USA ripristineranno blocco marittimo contro Iran, che ribadisce che non cederà sulla questione dello Stretto di Hormuz

(CRI Online)mercoledì 15 luglio 2026

Il 13 luglio, le forze armate statunitensi hanno annunciato di aver sferrato un attacco contro l'Iran per la "terza notte consecutiva" e che il 14 luglio, ora della costa orientale degli Stati Uniti, ripristineranno il blocco marittimo contro di esso. Da parte sua, l'Iran ha affermato che la responsabilità diretta della recente escalation della tensione nello Stretto di Hormuz ricade sugli Stati Uniti e ha sferrato attacchi di rappresaglia contro le basi militari statunitensi nella regione mediorientale.

Secondo quanto riferito dalle fonti statunitensi il 13 luglio, il Presidente USA, Donald Trump, ha formalmente notificato al Congresso la ripresa delle ostilità contro l'Iran. Lo stesso giorno, Trump ha confermato sui social media che gli Stati Uniti ripristineranno il blocco marittimo contro l'Iran e applicheranno una tassa del 20% su tutte le merci trasportate attraverso lo Stretto di Hormuz.

In risposta alle dichiarazioni di Trump, il 14 luglio il Ministro degli Esteri iraniano, Seyyed Abbas Araghchi, ha pubblicato un post sui social in cui afferma: "Il Presidente degli Stati Uniti ha ragione: chi garantisce la sicurezza della navigazione nello Stretto di Hormuz ha il diritto di riscuotere questa tassa di servizio. L'Iran è sempre stato il custode dello Stretto e lo sarà anche in futuro. Tuttavia, il 20% è davvero troppo alto; noi saremo equi”.

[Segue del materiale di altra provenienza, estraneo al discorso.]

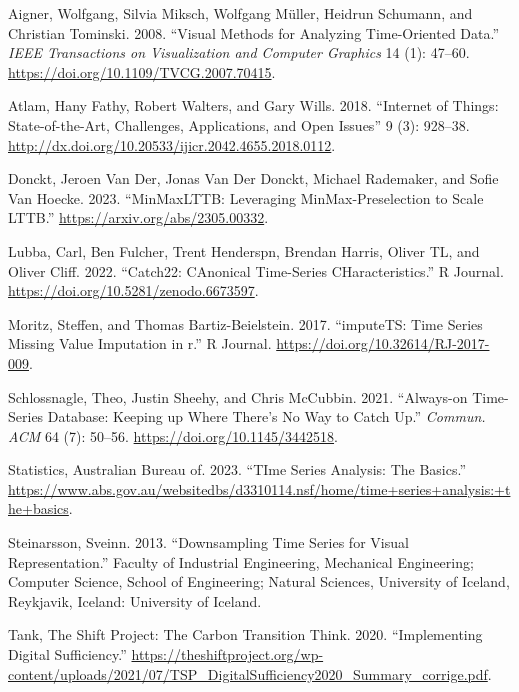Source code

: \documentclass[
]{article}
\newlength{\cslhangindent}
\newlength{\cslentryspacingunit} %
\newenvironment{CSLReferences}[2] %
 {%
  \setlength{\parindent}{0pt}
  \ifodd #1
  \let\oldpar\par
  \def\par{\hangindent=\cslhangindent\oldpar}
  \fi
  \setlength{\parskip}{#2\cslentryspacingunit}
 }%
 {}
\begin{document}
\hypertarget{refs}{}
\begin{CSLReferences}{1}{0}
\leavevmode{}%
Aigner, Wolfgang, Silvia Miksch, Wolfgang Müller, Heidrun Schumann, and
Christian Tominski. 2008. {``Visual Methods for Analyzing Time-Oriented
Data.''} \emph{IEEE Transactions on Visualization and Computer Graphics}
14 (1): 47--60. \url{https://doi.org/10.1109/TVCG.2007.70415}.

\leavevmode{}%
Atlam, Hany Fathy, Robert Walters, and Gary Wills. 2018. {``Internet of
Things: State-of-the-Art, Challenges, Applications, and Open Issues''} 9
(3): 928--38.
\url{http://dx.doi.org/10.20533/ijicr.2042.4655.2018.0112}.

\leavevmode{}%
Donckt, Jeroen Van Der, Jonas Van Der Donckt, Michael Rademaker, and
Sofie Van Hoecke. 2023. {``MinMaxLTTB: Leveraging MinMax-Preselection to
Scale LTTB.''} \url{https://arxiv.org/abs/2305.00332}.

\leavevmode{}%
Lubba, Carl, Ben Fulcher, Trent Henderspn, Brendan Harris, Oliver TL,
and Oliver Cliff. 2022. {``Catch22: CAnonical Time-Series
CHaracteristics.''} R Journal.
\url{https://doi.org/10.5281/zenodo.6673597}.

\leavevmode{}%
Moritz, Steffen, and Thomas Bartiz-Beielstein. 2017. {``imputeTS: Time
Series Missing Value Imputation in r.''} R Journal.
\url{https://doi.org/10.32614/RJ-2017-009}.

\leavevmode{}%
Schlossnagle, Theo, Justin Sheehy, and Chris McCubbin. 2021.
{``Always-on Time-Series Database: Keeping up Where There's No Way to
Catch Up.''} \emph{Commun. ACM} 64 (7): 50--56.
\url{https://doi.org/10.1145/3442518}.

\leavevmode{}%
Statistics, Australian Bureau of. 2023. {``TIme Series Analysis: The
Basics.''}
\url{https://www.abs.gov.au/websitedbs/d3310114.nsf/home/time+series+analysis:+the+basics}.

\leavevmode{}%
Steinarsson, Sveinn. 2013. {``Downsampling Time Series for Visual
Representation.''} Faculty of Industrial Engineering, Mechanical
Engineering; Computer Science, School of Engineering; Natural Sciences,
University of Iceland, Reykjavik, Iceland: University of Iceland.

\leavevmode{}%
Tank, The Shift Project: The Carbon Transition Think. 2020.
{``Implementing Digital Sufficiency.''}
\url{https://theshiftproject.org/wp-content/uploads/2021/07/TSP_DigitalSufficiency2020_Summary_corrige.pdf}.


\end{CSLReferences}
\end{document}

Il 14 luglio, ora locale, il portavoce delle forze armate iraniane ha affermato che non accetteranno nessuna concessione sulla questione dello Stretto di Hormuz. L'unico modo per riaprirlo è il rispetto dei diritti del popolo iraniano e l'osservanza da parte degli Stati Uniti dei termini dell'accordo di cessate il fuoco tra le due parti.